INFORMATION SHOWN

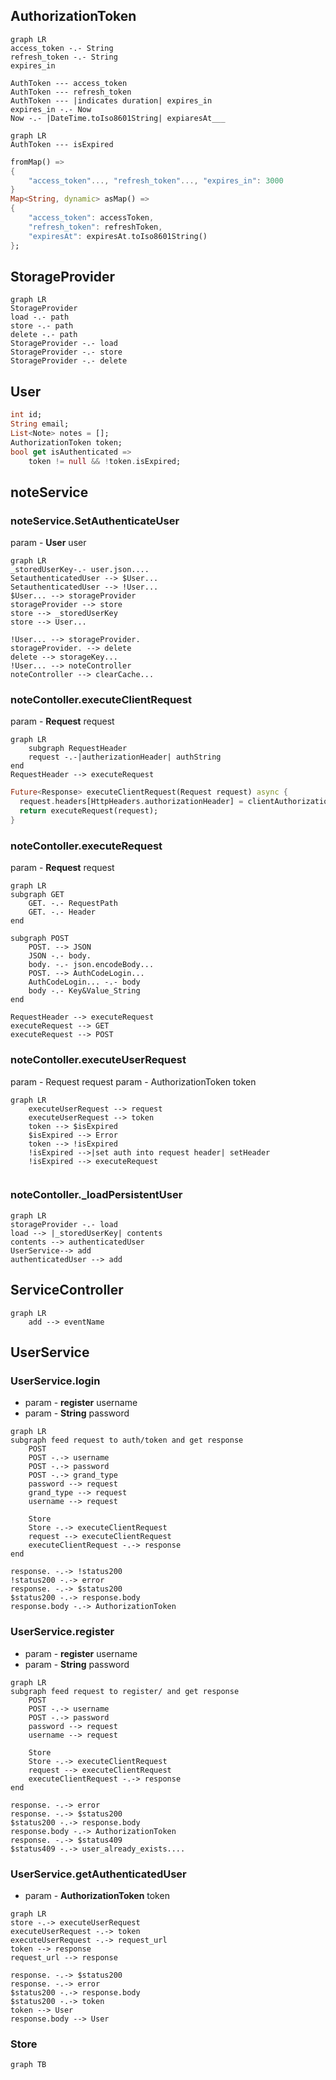 
## AuthorizationToken
```mermaid
graph LR
access_token -.- String
refresh_token -.- String
expires_in

AuthToken --- access_token
AuthToken --- refresh_token
AuthToken --- |indicates duration| expires_in
expires_in -.- Now
Now -.- |DateTime.toIso8601String| expiaresAt___
```
```mermaid
graph LR
AuthToken --- isExpired
```
```dart
fromMap() =>
{
	"access_token"..., "refresh_token"..., "expires_in": 3000
}
Map<String, dynamic> asMap() =>  
{  
	"access_token": accessToken,  
	"refresh_token": refreshToken,  
	"expiresAt": expiresAt.toIso8601String()  
};
```

## StorageProvider
 ```mermaid
graph LR
StorageProvider
load -.- path
store -.- path
delete -.- path
StorageProvider -.- load
StorageProvider -.- store
StorageProvider -.- delete

```

## User
```dart
int id;  
String email;  
List<Note> notes = [];  
AuthorizationToken token;
bool get isAuthenticated => 
	token != null && !token.isExpired;
```
## noteService
### noteService.SetAuthenticateUser
param - **User** user
```mermaid
graph LR
_storedUserKey-.- user.json....
SetauthenticatedUser --> $User...
SetauthenticatedUser --> !User...
$User... --> storageProvider
storageProvider --> store
store --> _storedUserKey
store --> User...

!User... --> storageProvider.
storageProvider. --> delete
delete --> storageKey...
!User... --> noteController
noteController --> clearCache...
```

### noteContoller.executeClientRequest
param - **Request** request
```mermaid
graph LR
	subgraph RequestHeader
	request -.-|autherizationHeader| authString 
end
RequestHeader --> executeRequest
```
```dart
Future<Response> executeClientRequest(Request request) async {  
  request.headers[HttpHeaders.authorizationHeader] = clientAuthorization;  
  return executeRequest(request);  
}
```

### noteContoller.executeRequest
param - **Request** request
```mermaid
graph LR
subgraph GET
	GET. -.- RequestPath
	GET. -.- Header
end

subgraph POST
	POST. --> JSON
	JSON -.- body.
	body. -.- json.encodeBody...
	POST. --> AuthCodeLogin...
	AuthCodeLogin... -.- body
	body -.- Key&Value_String
end

RequestHeader --> executeRequest  
executeRequest --> GET
executeRequest --> POST
```

### noteContoller.executeUserRequest
param - Request request
param - AuthorizationToken token
```mermaid
graph LR
	executeUserRequest --> request
	executeUserRequest --> token
	token --> $isExpired
	$isExpired --> Error
	token --> !isExpired
	!isExpired -->|set auth into request header| setHeader
	!isExpired --> executeRequest
	
```

### noteContoller._loadPersistentUser
```mermaid
graph LR
storageProvider -.- load
load --> |_storedUserKey| contents
contents --> authenticatedUser
UserService--> add
authenticatedUser --> add
```
## ServiceController
```mermaid
graph LR
	add --> eventName
```

## UserService
### UserService.login
- param - **register** username
- param - **String** password
```mermaid
graph LR
subgraph feed request to auth/token and get response
	POST
	POST -.-> username
	POST -.-> password
	POST -.-> grand_type
	password --> request
	grand_type --> request
	username --> request

	Store
	Store -.-> executeClientRequest
	request --> executeClientRequest
	executeClientRequest -.-> response
end

response. -.-> !status200
!status200 -.-> error
response. -.-> $status200
$status200 -.-> response.body
response.body -.-> AuthorizationToken
```
### UserService.register
- param - **register** username
- param - **String** password
```mermaid
graph LR
subgraph feed request to register/ and get response
	POST
	POST -.-> username
	POST -.-> password
	password --> request
	username --> request

	Store
	Store -.-> executeClientRequest
	request --> executeClientRequest
	executeClientRequest -.-> response
end

response. -.-> error
response. -.-> $status200
$status200 -.-> response.body
response.body -.-> AuthorizationToken
response. -.-> $status409
$status409 -.-> user_already_exists....
```
### UserService.getAuthenticatedUser
- param - **AuthorizationToken** token
```mermaid
graph LR
store -.-> executeUserRequest
executeUserRequest -.-> token
executeUserRequest -.-> request_url
token --> response
request_url --> response

response. -.-> $status200
response. -.-> error
$status200 -.-> response.body
$status200 -.-> token
token --> User
response.body --> User

```








### Store
```mermaid
graph TB

```












































<!--stackedit_data:
eyJoaXN0b3J5IjpbLTEzMDA5NDgyOTgsMjc3NjgwNjAxLC0xOD
MyMzM1MzUwLC01MTA0NDc3MTgsNzEzNzYxMDE1LC0xOTk1NTQx
NTQ4LDExODA5Mjk5NTUsMTQ3Njc1NDk2MSwyMTQ3MjQyODgxLC
0xMTQwMzg1ODMzLDc3NjMyNzgwOCw3NTI5MzI0OCwyNDMxMDQ3
ODQsNjMyMDcwNjkzLDExMzU4MjExMzIsLTc0ODM1NDQxLC0xMT
kwMDIwMDY2LC0xMTQ4OTkwMjM3LC04NDkzMzE3NzgsMjA0MDI5
NzYyMl19
-->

TO DO
Scan the records for the string "UserService" and report each line where it occurs.

REPLY TO THE TASK
UserService--> add
## UserService
### UserService.login
### UserService.register
### UserService.getAuthenticatedUser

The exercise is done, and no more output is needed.